Human life is sacred. Human nature, in itself, unites both the natural and the supernatural.
 
. But that is less interesting to me than the shift in your worldview (whether that evolved over time, or you have always maintained this), that theology is modified by science, and under science’s dominion.
Emphasis mine.

Worldview is important.

Worldview is basic to one’s life, even if there are a lot of people like myself who never read about worldview until landing in the middle of a CAF post as a result of Google. Being computer illiterate, I could not figure out how to exit so finally I registered as a member.👍

While not an expert in worldview positions, it is my observation that what is important is that at some point we need to look at the structure (worldview) which forms the basis for our decisions and actions. This is especially important when we are faced with “mountains” of evidence against Catholic doctrines regarding human origin, human nature, original sin, and ultimately against the divinity of Jesus Christ.
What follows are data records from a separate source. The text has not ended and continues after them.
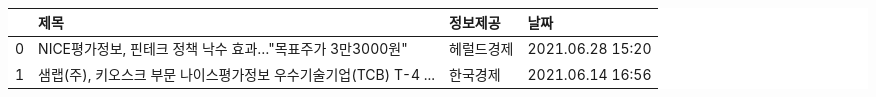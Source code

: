 |    | 제목                                                                                                                                                                                                                                                                                                                                                                                                                                                                         | 정보제공                                                                                                                                                                                                                                                                                                                                                                                                                                                                     | 날짜                                                                                                                                                                                                                                                                                                                                                                                                                                                                         |
|---:|:-----------------------------------------------------------------------------------------------------------------------------------------------------------------------------------------------------------------------------------------------------------------------------------------------------------------------------------------------------------------------------------------------------------------------------------------------------------------------------|:-----------------------------------------------------------------------------------------------------------------------------------------------------------------------------------------------------------------------------------------------------------------------------------------------------------------------------------------------------------------------------------------------------------------------------------------------------------------------------|:-----------------------------------------------------------------------------------------------------------------------------------------------------------------------------------------------------------------------------------------------------------------------------------------------------------------------------------------------------------------------------------------------------------------------------------------------------------------------------|
|  0 | NICE평가정보, 핀테크 정책 낙수 효과…"목표주가 3만3000원"                                                                                                                                                                                                                                                                                                                                                                                                                     | 헤럴드경제                                                                                                                                                                                                                                                                                                                                                                                                                                                                   | 2021.06.28 15:20                                                                                                                                                                                                                                                                                                                                                                                                                                                             |
|  1 | 샘랩(주), 키오스크 부문 나이스평가정보 우수기술기업(TCB) T-4 ...                                                                                                                                                                                                                                                                                                                                                                                                             | 한국경제                                                                                                                                                                                                                                                                                                                                                                                                                                                                     | 2021.06.14 16:56                                                                                                                                                                                                                                                                                                                                                                                                                                                             |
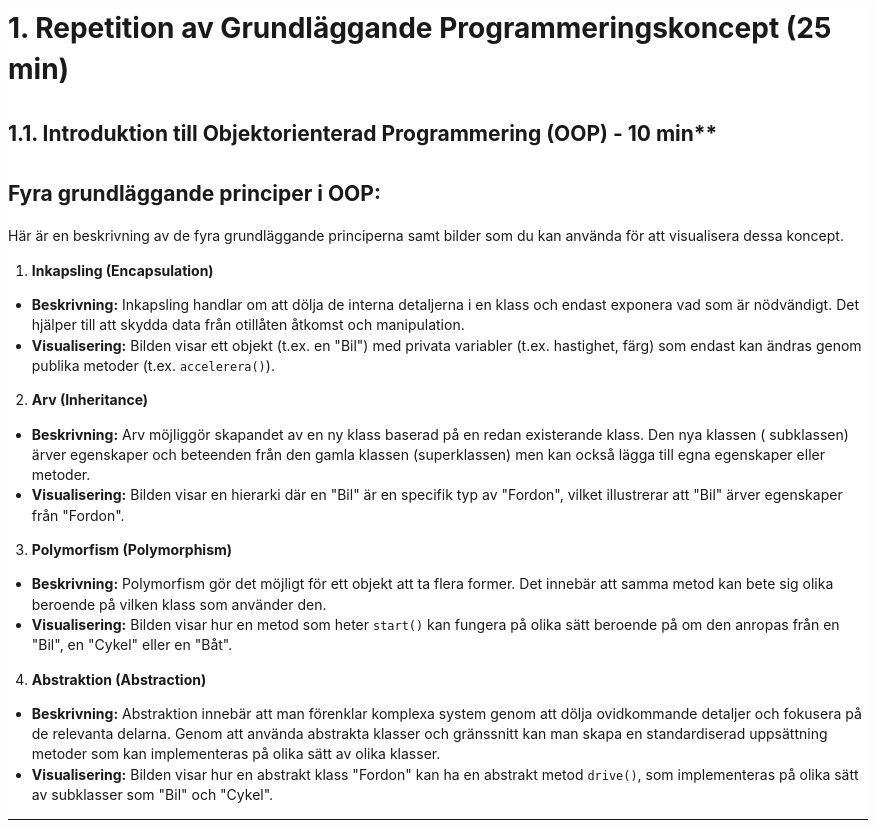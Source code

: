 # 1. Repetition av Grundläggande Programmeringskoncept (25 min)

## 1.1. Introduktion till Objektorienterad Programmering (OOP) - 10 min**

## **Fyra grundläggande principer i OOP:**

Här är en beskrivning av de fyra grundläggande principerna samt bilder som du kan använda för att visualisera dessa
koncept.

1. **Inkapsling (Encapsulation)**

- **Beskrivning:** Inkapsling handlar om att dölja de interna detaljerna i en klass och endast exponera vad som är
  nödvändigt. Det hjälper till att skydda data från otillåten åtkomst och manipulation.
- **Visualisering:** Bilden visar ett objekt (t.ex. en "Bil") med privata variabler (t.ex. hastighet, färg) som endast
  kan ändras genom publika metoder (t.ex. `accelerera()`).

2. **Arv (Inheritance)**

- **Beskrivning:** Arv möjliggör skapandet av en ny klass baserad på en redan existerande klass. Den nya klassen (
  subklassen) ärver egenskaper och beteenden från den gamla klassen (superklassen) men kan också lägga till egna
  egenskaper eller metoder.
- **Visualisering:** Bilden visar en hierarki där en "Bil" är en specifik typ av "Fordon", vilket illustrerar att "Bil"
  ärver egenskaper från "Fordon".

3. **Polymorfism (Polymorphism)**

- **Beskrivning:** Polymorfism gör det möjligt för ett objekt att ta flera former. Det innebär att samma metod kan bete
  sig olika beroende på vilken klass som använder den.
- **Visualisering:** Bilden visar hur en metod som heter `start()` kan fungera på olika sätt beroende på om den anropas
  från en "Bil", en "Cykel" eller en "Båt".

4. **Abstraktion (Abstraction)**

- **Beskrivning:** Abstraktion innebär att man förenklar komplexa system genom att dölja ovidkommande detaljer och
  fokusera på de relevanta delarna. Genom att använda abstrakta klasser och gränssnitt kan man skapa en standardiserad
  uppsättning metoder som kan implementeras på olika sätt av olika klasser.
- **Visualisering:** Bilden visar hur en abstrakt klass "Fordon" kan ha en abstrakt metod `drive()`, som implementeras
  på olika sätt av subklasser som "Bil" och "Cykel".

---
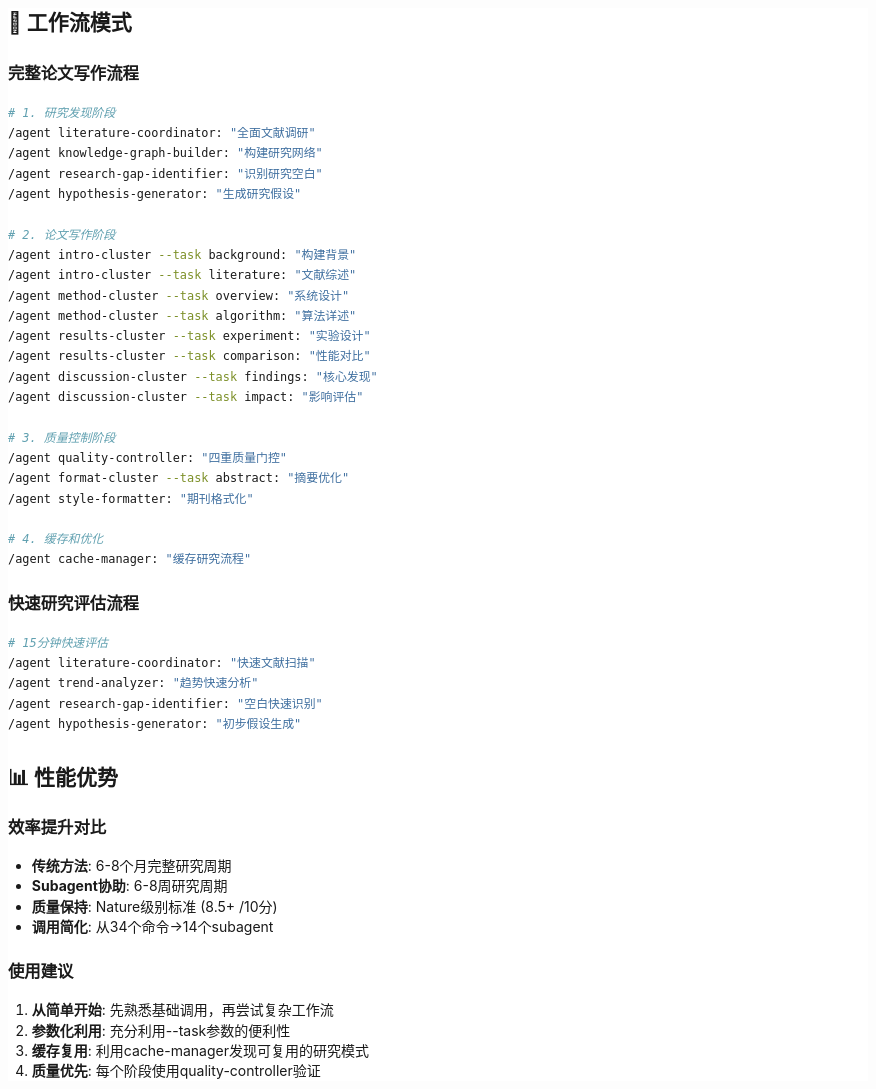 ## 🔄 工作流模式

### 完整论文写作流程
```bash
# 1. 研究发现阶段
/agent literature-coordinator: "全面文献调研"
/agent knowledge-graph-builder: "构建研究网络"
/agent research-gap-identifier: "识别研究空白"
/agent hypothesis-generator: "生成研究假设"

# 2. 论文写作阶段
/agent intro-cluster --task background: "构建背景"
/agent intro-cluster --task literature: "文献综述"
/agent method-cluster --task overview: "系统设计"
/agent method-cluster --task algorithm: "算法详述"
/agent results-cluster --task experiment: "实验设计"
/agent results-cluster --task comparison: "性能对比"
/agent discussion-cluster --task findings: "核心发现"
/agent discussion-cluster --task impact: "影响评估"

# 3. 质量控制阶段
/agent quality-controller: "四重质量门控"
/agent format-cluster --task abstract: "摘要优化"
/agent style-formatter: "期刊格式化"

# 4. 缓存和优化
/agent cache-manager: "缓存研究流程"
```

### 快速研究评估流程
```bash
# 15分钟快速评估
/agent literature-coordinator: "快速文献扫描"
/agent trend-analyzer: "趋势快速分析"  
/agent research-gap-identifier: "空白快速识别"
/agent hypothesis-generator: "初步假设生成"
```

## 📊 性能优势

### 效率提升对比
- **传统方法**: 6-8个月完整研究周期
- **Subagent协助**: 6-8周研究周期
- **质量保持**: Nature级别标准 (8.5+ /10分)
- **调用简化**: 从34个命令→14个subagent

### 使用建议
1. **从简单开始**: 先熟悉基础调用，再尝试复杂工作流
2. **参数化利用**: 充分利用--task参数的便利性
3. **缓存复用**: 利用cache-manager发现可复用的研究模式
4. **质量优先**: 每个阶段使用quality-controller验证

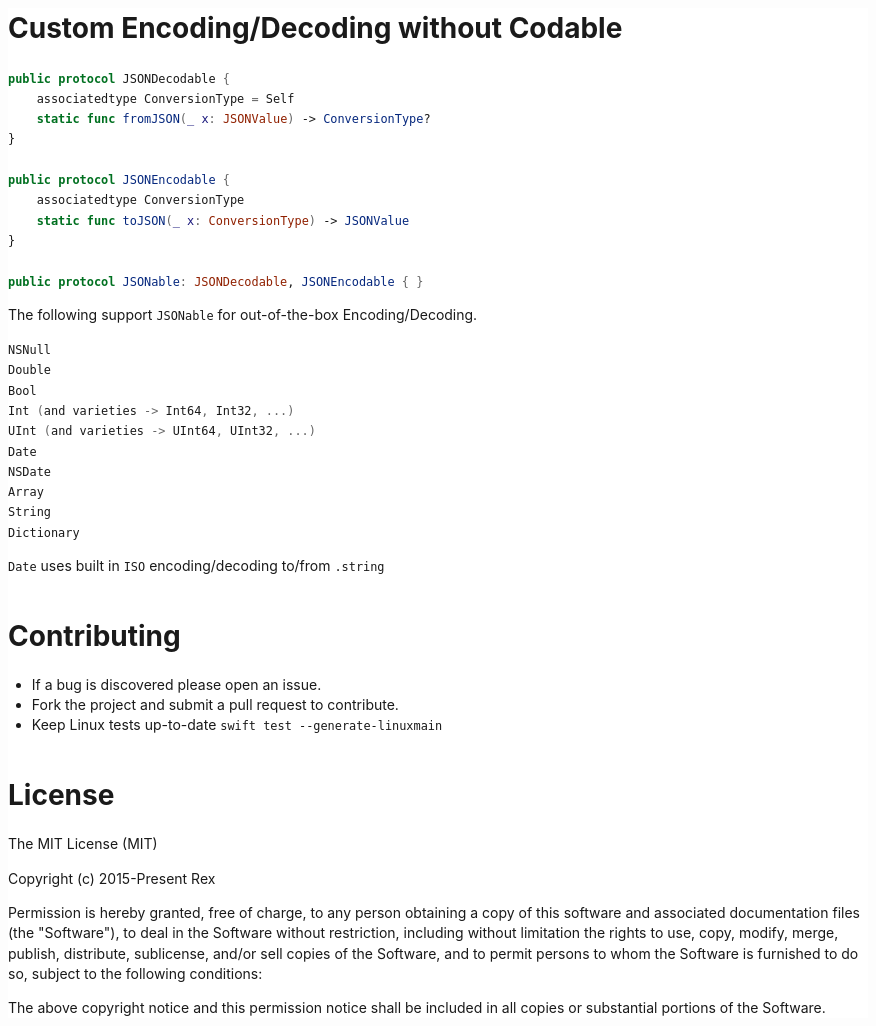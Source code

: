 # Custom Encoding/Decoding without Codable
```swift
public protocol JSONDecodable {
    associatedtype ConversionType = Self
    static func fromJSON(_ x: JSONValue) -> ConversionType?
}

public protocol JSONEncodable {
    associatedtype ConversionType
    static func toJSON(_ x: ConversionType) -> JSONValue
}

public protocol JSONable: JSONDecodable, JSONEncodable { }
```
The following support `JSONable` for out-of-the-box Encoding/Decoding.
```swift
NSNull
Double
Bool
Int (and varieties -> Int64, Int32, ...)
UInt (and varieties -> UInt64, UInt32, ...)
Date
NSDate
Array
String
Dictionary
```
`Date` uses built in `ISO` encoding/decoding to/from `.string`

# Contributing

- If a bug is discovered please open an issue.
- Fork the project and submit a pull request to contribute.
- Keep Linux tests up-to-date `swift test --generate-linuxmain`

# License
The MIT License (MIT)

Copyright (c) 2015-Present Rex

Permission is hereby granted, free of charge, to any person obtaining a copy
of this software and associated documentation files (the "Software"), to deal
in the Software without restriction, including without limitation the rights
to use, copy, modify, merge, publish, distribute, sublicense, and/or sell
copies of the Software, and to permit persons to whom the Software is
furnished to do so, subject to the following conditions:

The above copyright notice and this permission notice shall be included in all
copies or substantial portions of the Software.
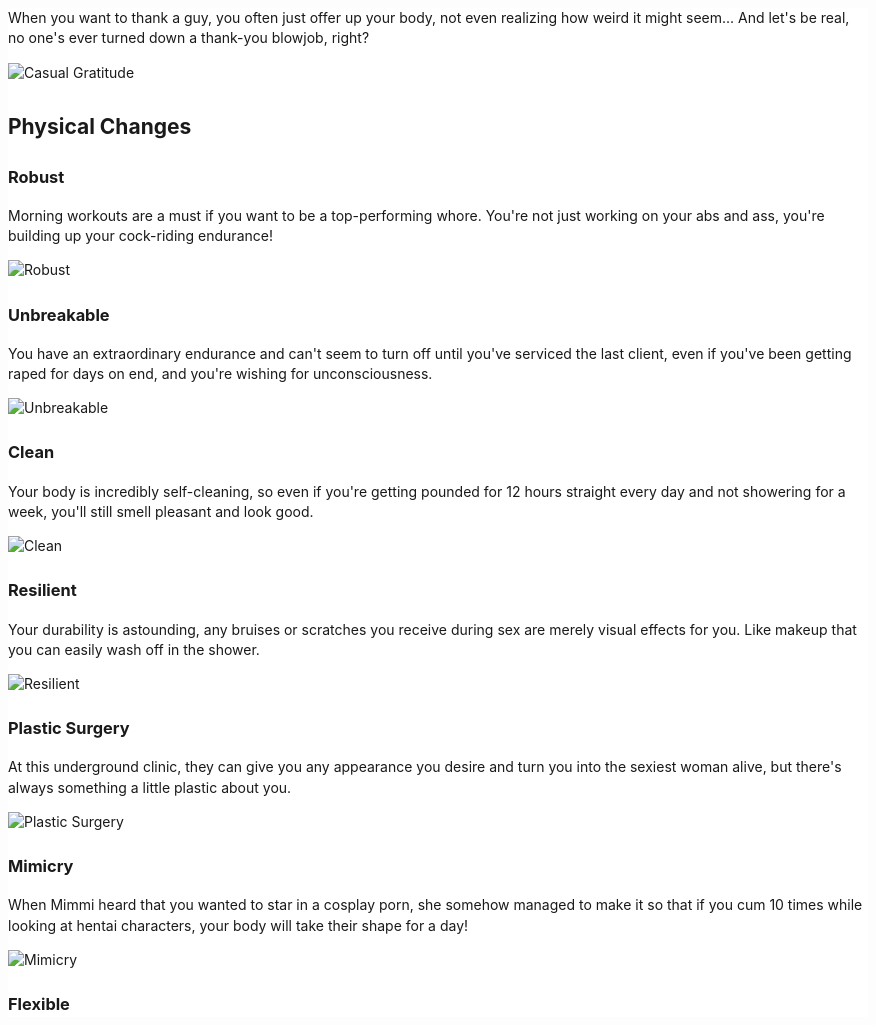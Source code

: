 When you want to thank a guy, you often just offer up your body, not even realizing how weird it might seem... And let's be real, no one's ever turned down a thank-you blowjob, right?

![Casual Gratitude](images/R30C42.avif)

## Physical Changes



### Robust

Morning workouts are a must if you want to be a top-performing whore. You're not just working on your abs and ass, you're building up your cock-riding endurance! 

![Robust](images/R31C1.avif)

### Unbreakable

You have an extraordinary endurance and can't seem to turn off until you've serviced the last client, even if you've been getting raped for days on end, and you're wishing for unconsciousness. 

![Unbreakable](images/R31C2.avif)

### Clean

Your body is incredibly self-cleaning, so even if you're getting pounded for 12 hours straight every day and not showering for a week, you'll still smell pleasant and look good.

![Clean](images/R31C3.avif)

### Resilient

Your durability is astounding, any bruises or scratches you receive during sex are merely visual effects for you. Like makeup that you can easily wash off in the shower.

![Resilient](images/R31C4.avif)

### Plastic Surgery

At this underground clinic, they can give you any appearance you desire and turn you into the sexiest woman alive, but there's always something a little plastic about you.

![Plastic Surgery](images/R31C5.avif)

### Mimicry

When Mimmi heard that you wanted to star in a cosplay porn, she somehow managed to make it so that if you cum 10 times while looking at hentai characters, your body will take their shape for a day!

![Mimicry](images/R31C6.avif)

### Flexible
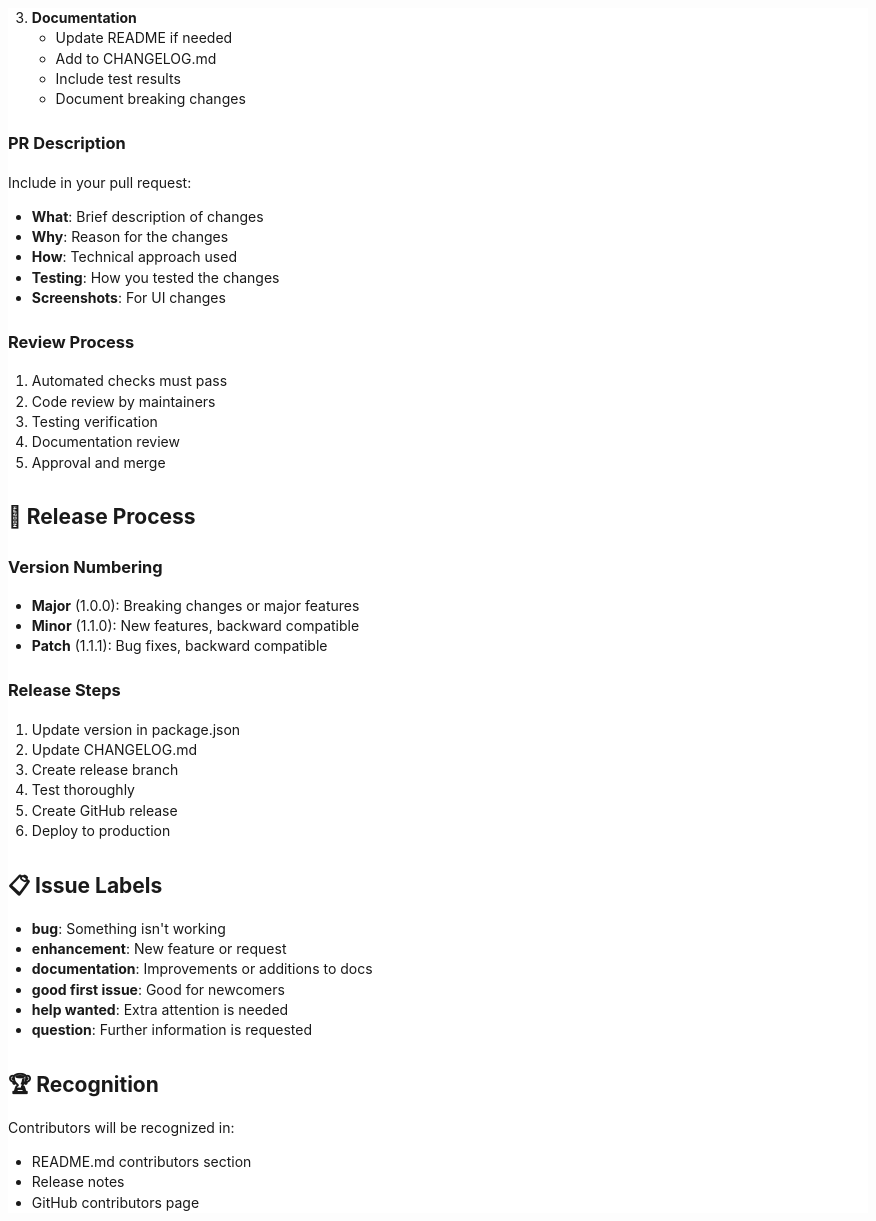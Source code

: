 3. **Documentation**
   - Update README if needed
   - Add to CHANGELOG.md
   - Include test results
   - Document breaking changes

### PR Description
Include in your pull request:
- **What**: Brief description of changes
- **Why**: Reason for the changes
- **How**: Technical approach used
- **Testing**: How you tested the changes
- **Screenshots**: For UI changes

### Review Process
1. Automated checks must pass
2. Code review by maintainers
3. Testing verification
4. Documentation review
5. Approval and merge

## 🚀 Release Process

### Version Numbering
- **Major** (1.0.0): Breaking changes or major features
- **Minor** (1.1.0): New features, backward compatible
- **Patch** (1.1.1): Bug fixes, backward compatible

### Release Steps
1. Update version in package.json
2. Update CHANGELOG.md
3. Create release branch
4. Test thoroughly
5. Create GitHub release
6. Deploy to production

## 📋 Issue Labels

- **bug**: Something isn't working
- **enhancement**: New feature or request
- **documentation**: Improvements or additions to docs
- **good first issue**: Good for newcomers
- **help wanted**: Extra attention is needed
- **question**: Further information is requested

## 🏆 Recognition

Contributors will be recognized in:
- README.md contributors section
- Release notes
- GitHub contributors page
We need to ask ourselves – is our human life limited to the material/physical domain of scientific research? Is there a transcendent, pure spirit, personal God Who calls us to share in His life eternally? If there is more than five minutes available to answer these questions, then a person needs to examine in depth what is implicated in these questions.
 
It is an insult to the Catholic Church to refer to one of its basic doctrines as “granny’s pet theory.”
:rolleyes: It would be awesome if Catholic posters could actually agree on the Church’s doctrine in this area, but as long as they don’t the choice is either to pick one lay poster’s pet theory because they have the nicest sig. or look elsewhere for the doctrine. Having read a bit of Benedict’s theology, I go with the Pope on the grounds that he makes good sense and talks of a living scripture and a living God rather than hair-splitting ye olde documents, or relying on what some scientist wrote in her blog last week, and so on. You kind of know this from previous conversations, so I take it you were a bit fiery when you wrote that post. 🙂
 
Catholic doctrine on the soul is incompatible with the notion of evolving souls. You are describing gradual development, i.e., evolving, i.e., heterodoxy.
Not true - it is compatible.
But that is less interesting to me than the shift in your worldview (whether that evolved over time, or you have always maintained this), that theology is modified by science, and under science’s dominion.
Saint Thomas Aquinas would be the first to acknowledge that our interpretation of theology changes as our scientific world view changes. His articulation of theology – constructed in light of the Aristotelian philosophical corpus (recently rediscovered in the twelfth century – looked very different from the theologies articulated in previous centuries in light of Platonistic philosophy. Theology is not "under science’s dominion, as you suggest, but rather in dialogue with it.
It is not. Not authentic Roman Catholic theology anyway.
Not true.
And I find it ironic that this is the exact opposite of the universally understood message of Genesis: that all of creation, including how creation “works” (however primitvely they misunderstood such workings), is dwarfed by the majesty and power of God, who contains human knowledge and authored the physical laws of the universe.
Ah, but it is not the opposite at all. Read Archbishop Josef Zycinski’s God and Evolution (2006), in which he shows that what we know from physics and biology is incorporated into the divine reality!

StAnastasia
 
When there is a serious choice to be made, God does not require us to give up reason. That idea is on the silly side since the spiritual intellective tools of reason are God’s gifts to help us to reason. In other words, the human mind uses its tools of reason to make an informed choice.
Good we’re agreed. Now that obviously won’t last, never does, but it’s nice to touch base every so often (unless you disagree of course :D).